SEMICeu / Core-Business-Vocabulary

This is the issue tracker for the maintenance of Core Business Vocabulary
17 stars 4 forks source link

"m8g" namespace extended to cover all EU Core Vocabularies? #49

Open jgmikael opened 1 month ago

jgmikael commented 1 month ago

Hi,

thank you for resolving issue #46 regarding the online accessibility of the m8g namespace. As confirmed by Ms Riitta Alkula, we can now access the vocabulary directly from our Interoperability Platform "Data Vocabularies" tool (tietomallit.suomi.fi) and create models that are directly linked to the m8g namespace classes and attributes.

However, I was personally under the assumption that the m8g namespace would cover ALL of the core vocabularies' classes and attributes - but this assumption seems to be wrong. Now the question remains: how could the Business and Person (and preferably Location) vocabularies be accessed in the same way as the m8g artefacts? There doesn't seem to be any data.europa.eu based namespace for these vocabularies - instead the classes and attributes point at namespaces that are not controlled by the SEMIC team. Actually the namespaces for the Business Vocabulary are a mess, there are references to outdated and obsolete vocabularies like the W3C Registered Organization or some other W3C based vocabularies that seem to be outdated.

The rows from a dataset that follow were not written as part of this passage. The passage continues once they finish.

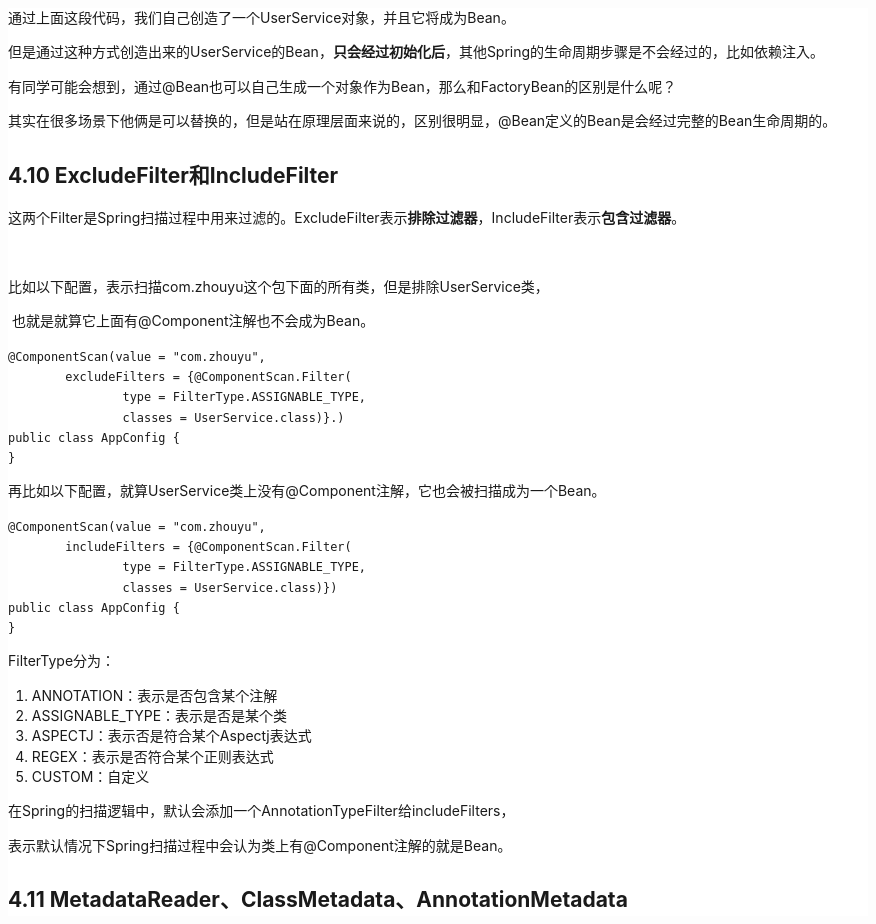 

通过上面这段代码，我们自己创造了一个UserService对象，并且它将成为Bean。

但是通过这种方式创造出来的UserService的Bean，**只会经过初始化后**，其他Spring的生命周期步骤是不会经过的，比如依赖注入。



有同学可能会想到，通过@Bean也可以自己生成一个对象作为Bean，那么和FactoryBean的区别是什么呢？

其实在很多场景下他俩是可以替换的，但是站在原理层面来说的，区别很明显，@Bean定义的Bean是会经过完整的Bean生命周期的。

## 4.10 ExcludeFilter和IncludeFilter

​	这两个Filter是Spring扫描过程中用来过滤的。ExcludeFilter表示**排除过滤器**，IncludeFilter表示**包含过滤器**。

​	

​	比如以下配置，表示扫描com.zhouyu这个包下面的所有类，但是排除UserService类，

​	也就是就算它上面有@Component注解也不会成为Bean。

```
@ComponentScan(value = "com.zhouyu",
		excludeFilters = {@ComponentScan.Filter(
            	type = FilterType.ASSIGNABLE_TYPE, 
            	classes = UserService.class)}.)
public class AppConfig {
}
```



再比如以下配置，就算UserService类上没有@Component注解，它也会被扫描成为一个Bean。

```
@ComponentScan(value = "com.zhouyu",
		includeFilters = {@ComponentScan.Filter(
            	type = FilterType.ASSIGNABLE_TYPE, 
            	classes = UserService.class)})
public class AppConfig {
}
```



FilterType分为：

1. ANNOTATION：表示是否包含某个注解
2. ASSIGNABLE_TYPE：表示是否是某个类
3. ASPECTJ：表示否是符合某个Aspectj表达式
4. REGEX：表示是否符合某个正则表达式
5. CUSTOM：自定义



在Spring的扫描逻辑中，默认会添加一个AnnotationTypeFilter给includeFilters，

表示默认情况下Spring扫描过程中会认为类上有@Component注解的就是Bean。

## 4.11 MetadataReader、ClassMetadata、AnnotationMetadata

Would it be at all possible to consolidate the whole EU Core Vocabularies family under the "m8g" or some other SEMIC team controlled namespace, which would enable us to make use of the whole set of vocabularies in the Data Vocabularies tool in as similar way as is now enabled for the m8g namespace?

bertvannuffelen commented 1 month ago

@jgmikael if I understand you are looking for an RDF version of the e.g. the Core Location Vocabulary (or more general the Core Vocs as you call it).

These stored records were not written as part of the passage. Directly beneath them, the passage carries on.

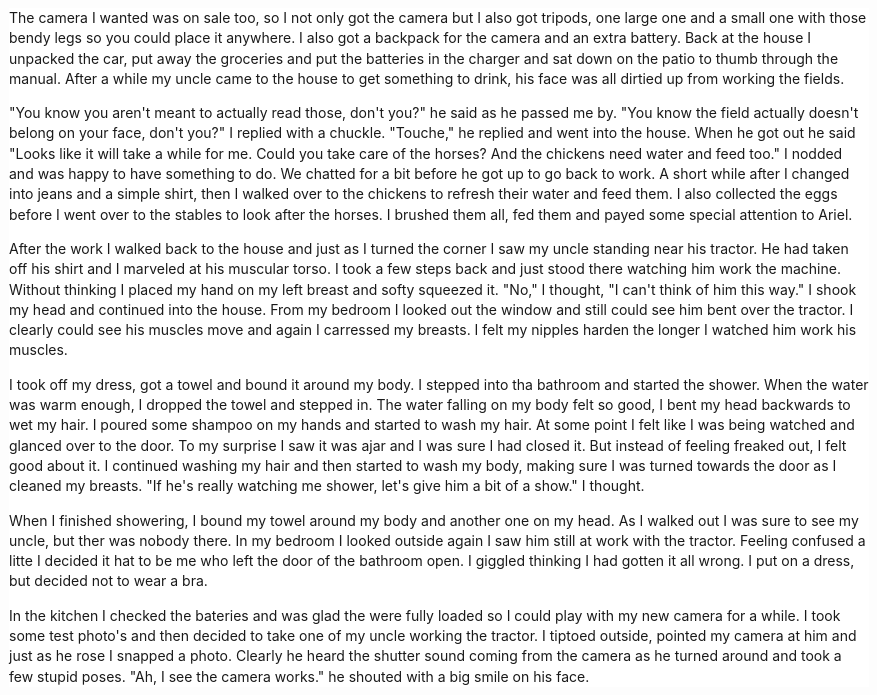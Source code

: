 The camera I wanted was on sale too, so I not only got the camera but I also
got tripods, one large one and a small one with those bendy legs so you could
place it anywhere. I also got a backpack for the camera and an extra battery.
Back at the house I unpacked the car, put away the groceries and put the
batteries in the charger and sat down on the patio to thumb through the manual.
After a while my uncle came to the house to get something to drink, his face
was all dirtied up from working the fields.

"You know you aren't meant to actually read those, don't you?" he said as he
passed me by. "You know the field actually doesn't belong on your face, don't
you?" I replied with a chuckle. "Touche," he replied and went into the house.
When he got out he said "Looks like it will take a while for me. Could you take
care of the horses? And the chickens need water and feed too." I nodded and was
happy to have something to do. We chatted for a bit before he got up to go back
to work. A short while after I changed into jeans and a simple shirt, then I
walked over to the chickens to refresh their water and feed them. I also
collected the eggs before I went over to the stables to look after the horses.
I brushed them all, fed them and payed some special attention to Ariel.

After the work I walked back to the house and just as I turned the corner I saw
my uncle standing near his tractor. He had taken off his shirt and I marveled
at his muscular torso. I took a few steps back and just stood there watching
him work the machine. Without thinking I placed my hand on my left breast and
softy squeezed it. "No," I thought, "I can't think of him this way." I shook my
head and continued into the house. From my bedroom I looked out the window and
still could see him bent over the tractor. I clearly could see his muscles move
and again I carressed my breasts. I felt my nipples harden the longer I watched
him work his muscles.

I took off my dress, got a towel and bound it around my body. I stepped into
tha bathroom and started the shower. When the water was warm enough, I dropped
the towel and stepped in. The water falling on my body felt so good, I bent my
head backwards to wet my hair. I poured some shampoo on my hands and started to
wash my hair. At some point I felt like I was being watched and glanced over to
the door. To my surprise I saw it was ajar and I was sure I had closed it. But
instead of feeling freaked out, I felt good about it. I continued washing my
hair and then started to wash my body, making sure I was turned towards the
door as I cleaned my breasts. "If he's really watching me shower, let's give
him a bit of a show." I thought.

When I finished showering, I bound my towel around my body and another one on
my head. As I walked out I was sure to see my uncle, but ther was nobody there.
In my bedroom I looked outside again I saw him still at work with the tractor.
Feeling confused a litte I decided it hat to be me who left the door of the
bathroom open. I giggled thinking I had gotten it all wrong. I put on a dress,
but decided not to wear a bra. 

In the kitchen I checked the bateries and was glad the were fully loaded so I
could play with my new camera for a while. I took some test photo's and then
decided to take one of my uncle working the tractor. I tiptoed outside, pointed
my camera at him and just as he rose I snapped a photo. Clearly he heard the
shutter sound coming from the camera as he turned around and took a few stupid
poses. "Ah, I see the camera works." he shouted with a big smile on his face.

You touch in your question on the topic of Reuse. See the SEMIC StyleGuide for some cases and how to address the intended reuse in specifications.

If one decides for its usecase to use a term from another vocabulary (reusing it), e.g. Address, then the most direct and obvious way to indicate that reuse in Linked Data style is by using its URI. The SEMIC styleguide adds to this in that case one also reuses the constraints associated with the URI: i.e. the human readable semantics: definitions, labels and usage notes and the formal semantics domain, range, cardinalities, etc. Only when reusing all this reuse in full is achieved. Any other kind of reuse will lead to resuse as called in the SEMIC Style terminological or with semantical adaptations. In the last case the advice is not to reuse it by using its URI but by creating a subproperty or subclass for that term.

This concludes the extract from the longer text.